Furto de comida gerou condenação criminal
Tookapic/ìxabay 

Ele furtou seis abacaxis, oito tomates, quatro pimentões verdes, duas mangas, 12 maracujás, oito bananas, dois pacotes de quiabo e um pacote de pimentas. Os bens, que foram restituídos à vítima, foram avaliados em R$ 56.

Em primeiro grau, a Justiça de São Paulo condenou o homem a um ano de reclusão e 10 dias-multa. A pena foi substituída por serviços à comunidade, com direito de apelar em liberdade. A defesa, feita por advogados do Fontes Advocacia Votuporanga, recorreu e conseguiu reduzir a condenação à pena de multa.
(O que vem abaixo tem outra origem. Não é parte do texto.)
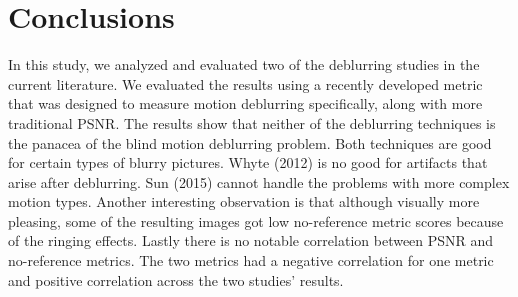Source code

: \documentclass[10pt,twocolumn,letterpaper]{article}
\begin{document}
\section{Conclusions}
In this study, we analyzed and evaluated two of the deblurring studies in the current literature. We evaluated the results using a recently developed metric that was designed to measure motion deblurring specifically, along with more traditional PSNR. The results show that neither of the deblurring techniques is the panacea of the blind motion deblurring problem. Both techniques are good for certain types of blurry pictures. Whyte \etal (2012) is no good for artifacts that arise after deblurring. Sun \etal (2015) cannot handle the problems with more complex motion types. Another interesting observation is that although visually more pleasing, some of the resulting images got low no-reference metric scores because of the ringing effects. Lastly there is no notable correlation between PSNR and no-reference metrics. The two metrics had a negative correlation for one metric and positive correlation across the two studies' results.



{\small


}
\end{document}
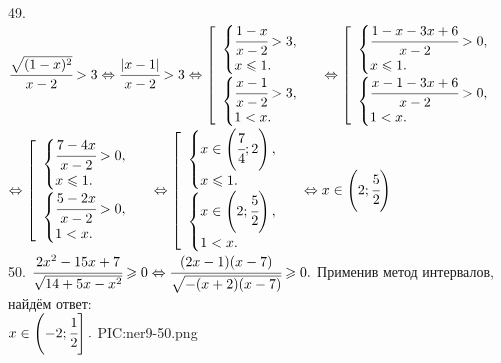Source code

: 49. $\cfrac{\sqrt{(1-x)^2}}{x-2}>3\Leftrightarrow\cfrac{|x-1|}{x-2}>3\Leftrightarrow\left[\begin{array}{l} \begin{cases} \cfrac{1-x}{x-2}>3,\\
x\leqslant1.\end{cases}\\ \begin{cases} \cfrac{x-1}{x-2}>3,\\ 1<x.\end{cases}\end{array}\right.\Leftrightarrow\left[\begin{array}{l} \begin{cases} \cfrac{1-x-3x+6}{x-2}>0,\\ x\leqslant1.\end{cases}\\ \begin{cases} \cfrac{x-1-3x+6}{x-2}>0,\\ 1<x.\end{cases}\end{array}\right.$\\$\Leftrightarrow\left[\begin{array}{l} \begin{cases} \cfrac{7-4x}{x-2}>0,\\ x\leqslant1.\end{cases}\\ \begin{cases} \cfrac{5-2x}{x-2}>0,\\ 1<x.\end{cases}\end{array}\right.\Leftrightarrow\left[\begin{array}{l} \begin{cases} x\in\left(\cfrac{7}{4};2\right),\\ x\leqslant1.\end{cases}\\ \begin{cases} x\in\left(2;\cfrac{5}{2}\right),\\ 1<x.\end{cases}\end{array}\right.\Leftrightarrow x\in\left(2;\cfrac{5}{2}\right)$\\
50. $\cfrac{2x^2-15x+7}{\sqrt{14+5x-x^2}}\geqslant0\Leftrightarrow\cfrac{(2x-1)(x-7)}{\sqrt{-(x+2)(x-7)}}\geqslant0.$ Применив метод интервалов, найдём ответ:\\ $x\in\left(-2;\cfrac{1}{2}\right].$
{{PIC:ner9-50.png}}\\
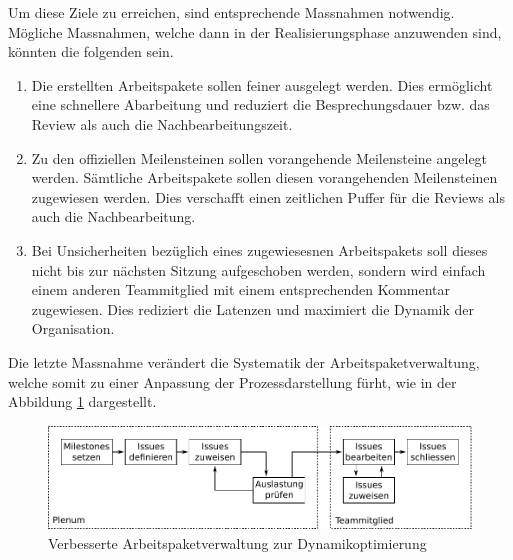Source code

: \noindent
Um diese Ziele zu erreichen, sind entsprechende Massnahmen notwendig.
Mögliche Massnahmen, welche dann in der Realisierungsphase anzuwenden sind,
könnten die folgenden sein.

\begin{enumerate}
	\item Die erstellten Arbeitspakete sollen feiner ausgelegt werden.
		Dies ermöglicht eine schnellere Abarbeitung und reduziert
		die Besprechungsdauer bzw. das Review als auch die
		Nachbearbeitungszeit.
	\item Zu den offiziellen Meilensteinen sollen vorangehende
		Meilensteine angelegt werden. Sämtliche Arbeitspakete sollen
		diesen vorangehenden Meilensteinen zugewiesen werden.
		Dies verschafft einen zeitlichen Puffer für die Reviews als
		auch die Nachbearbeitung.
	\item Bei Unsicherheiten bezüglich eines zugewiesesnen Arbeitspakets
		soll dieses nicht bis zur nächsten Sitzung aufgeschoben werden,
		sondern wird einfach einem anderen Teammitglied mit einem
		entsprechenden Kommentar zugewiesen. Dies rediziert die
		Latenzen und maximiert die Dynamik der Organisation.
\end{enumerate}

Die letzte Massnahme verändert die Systematik der Arbeitspaketverwaltung,
welche somit zu einer Anpassung der Prozessdarstellung fürht, wie in der
Abbildung \ref{fig:pm-issue-02} dargestellt.

\begin{figure}[h!]
	\centering
	\includegraphics[scale=1]{../../fig/pm/issue_02.pdf}
	\caption{Verbesserte Arbeitspaketverwaltung zur Dynamikoptimierung}
	\label{fig:pm-issue-02}
\end{figure}
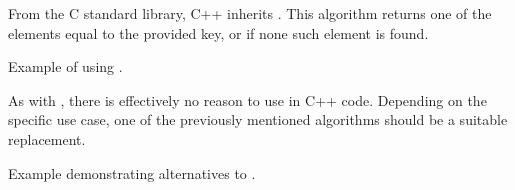 From the C standard library, C++ inherits . This algorithm returns one of the elements equal to the provided key, or  if none such element is found.

\begin{codebox}[]{\href{https://compiler-explorer.com/z/sEEashheY}{\ExternalLink}}
\footnotesize Example of using .
\tcblower
{}
\end{codebox}

As with , there is effectively no reason to use  in C++ code. Depending on the specific use case, one of the previously mentioned algorithms should be a suitable replacement.

\begin{codebox}[]{\href{https://compiler-explorer.com/z/9ePnd7vGc}{\ExternalLink}}
\footnotesize Example demonstrating alternatives to .
\tcblower
{}
\end{codebox}
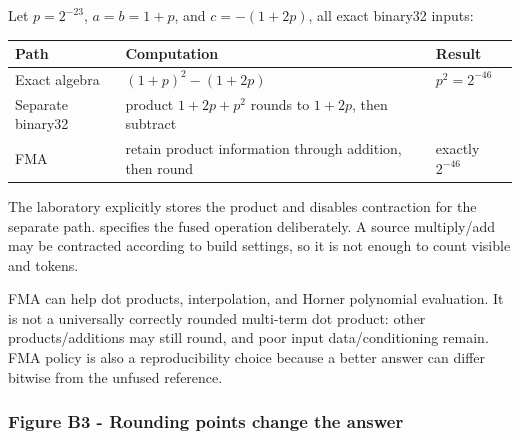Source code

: Let \(p=2^{-23}\), \(a=b=1+p\), and \(c=-(1+2p)\), all exact binary32 inputs:

{\def\LTcaptype{none} %
\begin{longtable}[]{@{}
  >{\raggedright\arraybackslash}p{}
  >{\raggedright\arraybackslash}p{}
  >{\raggedright\arraybackslash}p{}@{}}
\toprule\noalign{}
\begin{minipage}[b]{\linewidth}\raggedright
Path
\end{minipage} & \begin{minipage}[b]{\linewidth}\raggedright
Computation
\end{minipage} & \begin{minipage}[b]{\linewidth}\raggedright
Result
\end{minipage} \\
\midrule\noalign{}
\endhead
\bottomrule\noalign{}
\endlastfoot
Exact algebra & \((1+p)^2-(1+2p)\) & \(p^2=2^{-46}\) \\
Separate binary32 & product \(1+2p+p^2\) rounds to \(1+2p\), then subtract & 0 \\
FMA & retain product information through addition, then round & exactly \(2^{-46}\) \\
\end{longtable}
}

The laboratory explicitly stores the product and disables contraction for the separate path.  specifies the fused operation deliberately. A source multiply/add may be contracted according to build settings, so it is not enough to count visible \BookInlineCode{*} and \BookInlineCode{+} tokens.

FMA can help dot products, interpolation, and Horner polynomial evaluation. It is not a universally correctly rounded multi-term dot product: other products/additions may still round, and poor input data/conditioning remain. FMA policy is also a reproducibility choice because a better answer can differ bitwise from the unfused reference.

\subsubsection{Figure B3 - Rounding points change the answer}\label{01-foundations-i-ch001-figure-b3---rounding-points-change-the-answer}

\hypertarget{01-foundations-i-ch001-figure-b3---rounding-points-change-the-answer}{}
No STJ, o argumento da insignificância sensibilizou o ministro Sebastião Reis Júnior. "Cumpre destacar, ainda, o fato de que o bem foi restituído à vítima, circunstância que, acrescida da natureza e do valor da res furtivae, autoriza a incidência do princípio da insignificância", afirmou, ao conceder a ordem em decisão monocrática.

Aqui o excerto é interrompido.